** GIVEN INFORMATION **
+ + + + + + +

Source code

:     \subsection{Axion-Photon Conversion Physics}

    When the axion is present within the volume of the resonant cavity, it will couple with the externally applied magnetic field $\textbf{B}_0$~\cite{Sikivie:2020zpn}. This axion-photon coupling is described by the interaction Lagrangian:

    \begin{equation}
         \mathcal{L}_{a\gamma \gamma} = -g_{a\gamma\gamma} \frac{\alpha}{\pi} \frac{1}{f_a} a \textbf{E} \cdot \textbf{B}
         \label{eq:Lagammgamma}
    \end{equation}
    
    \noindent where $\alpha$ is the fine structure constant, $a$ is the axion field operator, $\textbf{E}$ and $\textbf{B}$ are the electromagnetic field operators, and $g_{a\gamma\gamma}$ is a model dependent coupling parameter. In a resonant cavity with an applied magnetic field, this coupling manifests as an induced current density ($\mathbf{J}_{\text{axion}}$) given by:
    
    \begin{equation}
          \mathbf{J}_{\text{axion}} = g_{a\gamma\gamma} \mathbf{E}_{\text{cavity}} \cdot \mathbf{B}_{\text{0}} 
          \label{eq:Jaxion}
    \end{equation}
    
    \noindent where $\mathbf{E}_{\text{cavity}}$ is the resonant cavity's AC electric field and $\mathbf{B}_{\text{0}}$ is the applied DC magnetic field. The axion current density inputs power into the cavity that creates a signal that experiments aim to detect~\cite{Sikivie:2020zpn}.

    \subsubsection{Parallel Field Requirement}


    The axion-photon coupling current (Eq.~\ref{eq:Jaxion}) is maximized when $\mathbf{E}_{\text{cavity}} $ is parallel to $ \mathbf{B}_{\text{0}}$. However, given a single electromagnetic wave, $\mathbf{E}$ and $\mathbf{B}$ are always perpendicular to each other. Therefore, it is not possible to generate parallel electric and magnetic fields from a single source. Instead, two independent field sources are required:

+ + + + + + +

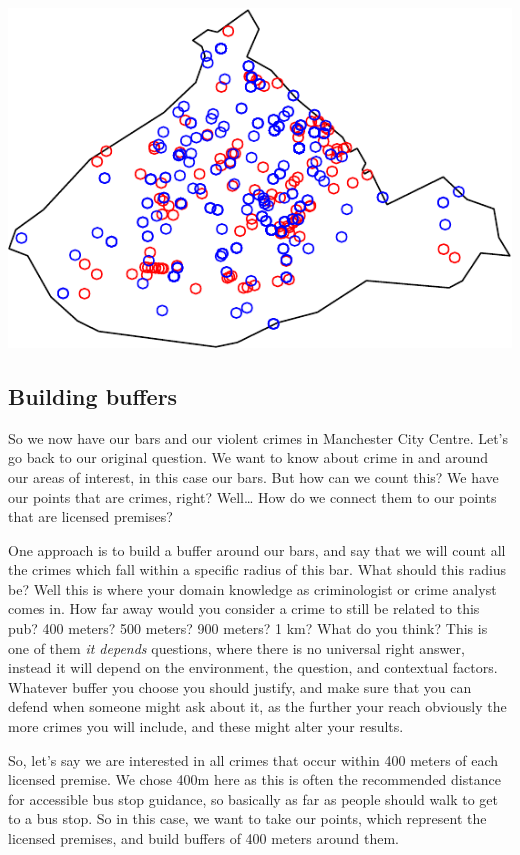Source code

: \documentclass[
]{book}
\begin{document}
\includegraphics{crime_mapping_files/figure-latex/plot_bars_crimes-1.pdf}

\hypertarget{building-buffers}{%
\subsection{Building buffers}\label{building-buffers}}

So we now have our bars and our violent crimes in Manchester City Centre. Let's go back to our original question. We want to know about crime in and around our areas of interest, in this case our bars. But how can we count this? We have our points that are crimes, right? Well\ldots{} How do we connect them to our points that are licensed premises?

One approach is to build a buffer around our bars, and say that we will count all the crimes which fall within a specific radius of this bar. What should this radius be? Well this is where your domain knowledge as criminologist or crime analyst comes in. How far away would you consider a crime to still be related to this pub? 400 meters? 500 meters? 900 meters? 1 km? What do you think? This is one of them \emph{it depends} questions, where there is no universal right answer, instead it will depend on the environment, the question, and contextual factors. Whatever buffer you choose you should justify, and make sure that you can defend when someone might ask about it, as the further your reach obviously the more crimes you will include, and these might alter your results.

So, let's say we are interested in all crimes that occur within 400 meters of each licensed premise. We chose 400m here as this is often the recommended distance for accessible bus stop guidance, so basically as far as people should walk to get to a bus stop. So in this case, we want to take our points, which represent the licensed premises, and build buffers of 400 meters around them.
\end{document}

+ + + + + + +

** ACTIVITY **
Select and copy each line from the data that includes the word "right".

** EXERCISE RESULT **
So we now have our bars and our violent crimes in Manchester City Centre. Let's go back to our original question. We want to know about crime in and around our areas of interest, in this case our bars. But how can we count this? We have our points that are crimes, right? Well\ldots{} How do we connect them to our points that are licensed premises?
One approach is to build a buffer around our bars, and say that we will count all the crimes which fall within a specific radius of this bar. What should this radius be? Well this is where your domain knowledge as criminologist or crime analyst comes in. How far away would you consider a crime to still be related to this pub? 400 meters? 500 meters? 900 meters? 1 km? What do you think? This is one of them \emph{it depends} questions, where there is no universal right answer, instead it will depend on the environment, the question, and contextual factors. Whatever buffer you choose you should justify, and make sure that you can defend when someone might ask about it, as the further your reach obviously the more crimes you will include, and these might alter your results.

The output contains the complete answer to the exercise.